START Task input

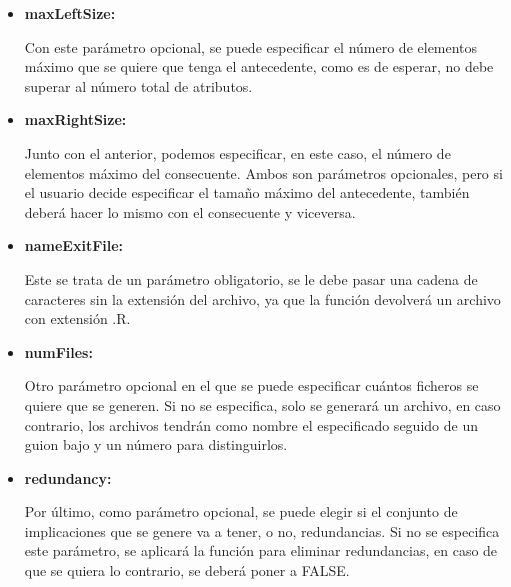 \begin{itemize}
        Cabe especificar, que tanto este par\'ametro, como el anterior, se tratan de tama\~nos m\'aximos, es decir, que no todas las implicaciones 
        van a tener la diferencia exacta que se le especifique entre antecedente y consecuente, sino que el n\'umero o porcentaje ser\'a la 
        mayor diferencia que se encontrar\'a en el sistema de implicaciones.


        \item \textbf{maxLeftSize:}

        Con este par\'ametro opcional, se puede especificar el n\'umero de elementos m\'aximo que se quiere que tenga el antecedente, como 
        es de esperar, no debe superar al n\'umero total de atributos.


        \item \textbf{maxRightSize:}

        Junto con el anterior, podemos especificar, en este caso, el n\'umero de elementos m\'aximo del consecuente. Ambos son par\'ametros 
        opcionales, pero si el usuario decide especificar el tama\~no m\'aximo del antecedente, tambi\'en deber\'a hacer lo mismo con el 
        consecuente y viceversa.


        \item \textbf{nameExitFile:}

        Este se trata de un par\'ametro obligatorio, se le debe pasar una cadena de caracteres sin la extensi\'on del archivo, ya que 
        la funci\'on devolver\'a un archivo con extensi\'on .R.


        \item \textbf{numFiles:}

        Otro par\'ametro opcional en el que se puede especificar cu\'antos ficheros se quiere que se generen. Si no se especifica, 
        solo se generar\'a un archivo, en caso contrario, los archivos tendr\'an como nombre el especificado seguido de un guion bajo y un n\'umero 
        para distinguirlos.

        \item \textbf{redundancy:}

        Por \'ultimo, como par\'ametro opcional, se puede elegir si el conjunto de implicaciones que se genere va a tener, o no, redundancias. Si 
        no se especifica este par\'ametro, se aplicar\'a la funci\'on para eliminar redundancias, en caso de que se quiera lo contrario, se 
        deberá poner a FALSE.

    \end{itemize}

END Task input
START Task input

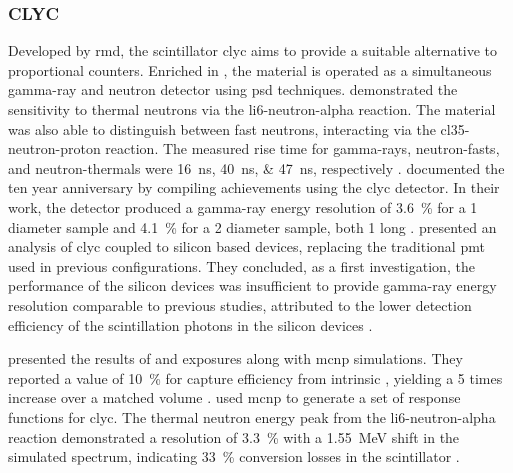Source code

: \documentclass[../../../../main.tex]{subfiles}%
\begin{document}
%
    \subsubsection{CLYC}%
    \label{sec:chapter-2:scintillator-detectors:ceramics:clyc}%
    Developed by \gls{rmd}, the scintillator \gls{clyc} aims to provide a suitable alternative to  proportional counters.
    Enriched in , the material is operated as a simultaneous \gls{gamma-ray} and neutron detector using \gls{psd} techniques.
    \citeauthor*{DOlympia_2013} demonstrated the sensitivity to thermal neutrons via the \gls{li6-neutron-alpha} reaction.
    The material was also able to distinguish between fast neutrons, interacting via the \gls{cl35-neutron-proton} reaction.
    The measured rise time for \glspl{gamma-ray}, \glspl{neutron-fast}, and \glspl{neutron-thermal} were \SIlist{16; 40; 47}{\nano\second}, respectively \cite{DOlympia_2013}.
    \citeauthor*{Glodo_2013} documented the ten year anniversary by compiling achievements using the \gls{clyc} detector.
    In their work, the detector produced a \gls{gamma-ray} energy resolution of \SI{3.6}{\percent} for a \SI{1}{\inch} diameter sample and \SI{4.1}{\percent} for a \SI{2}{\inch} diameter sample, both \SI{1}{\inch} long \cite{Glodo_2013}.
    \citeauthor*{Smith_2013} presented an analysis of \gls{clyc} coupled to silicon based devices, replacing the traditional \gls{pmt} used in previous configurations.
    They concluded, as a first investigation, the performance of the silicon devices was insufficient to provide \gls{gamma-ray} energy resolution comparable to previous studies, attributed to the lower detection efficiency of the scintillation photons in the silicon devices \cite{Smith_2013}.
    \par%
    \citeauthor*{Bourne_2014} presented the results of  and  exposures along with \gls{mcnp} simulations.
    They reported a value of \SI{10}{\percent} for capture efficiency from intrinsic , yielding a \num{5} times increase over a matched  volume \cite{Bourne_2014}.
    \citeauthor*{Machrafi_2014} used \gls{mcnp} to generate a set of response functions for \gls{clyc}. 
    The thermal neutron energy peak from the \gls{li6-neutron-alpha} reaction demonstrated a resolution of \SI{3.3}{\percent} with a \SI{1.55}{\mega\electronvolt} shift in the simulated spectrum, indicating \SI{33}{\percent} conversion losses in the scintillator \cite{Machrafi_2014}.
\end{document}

END Task input

Action item:
When the word "mcnp" shows up in a line of the entries, report that line.

Task response:
    \citeauthor*{Bourne_2014} presented the results of  and  exposures along with \gls{mcnp} simulations.
    \citeauthor*{Machrafi_2014} used \gls{mcnp} to generate a set of response functions for \gls{clyc}. 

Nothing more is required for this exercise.